__RECORDS FOR THIS EXERCISE__
****
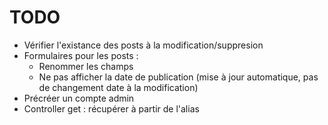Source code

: # TODO

- Vérifier l'existance des posts à la modification/suppresion
- Formulaires pour les posts :
    - Renommer les champs
    - Ne pas afficher la date de publication (mise à jour automatique, pas de changement date à la modification)
- Précréer un compte admin
- Controller get : récupérer à partir de l'alias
****
__AIM OF THE EXERCISE__
Copy exactly the line that contains "- Formulaires pour" and every line after it, up to and including the last line of the records.

__RESULT__
- Formulaires pour les posts :
    - Renommer les champs
    - Ne pas afficher la date de publication (mise à jour automatique, pas de changement date à la modification)
- Précréer un compte admin
- Controller get : récupérer à partir de l'alias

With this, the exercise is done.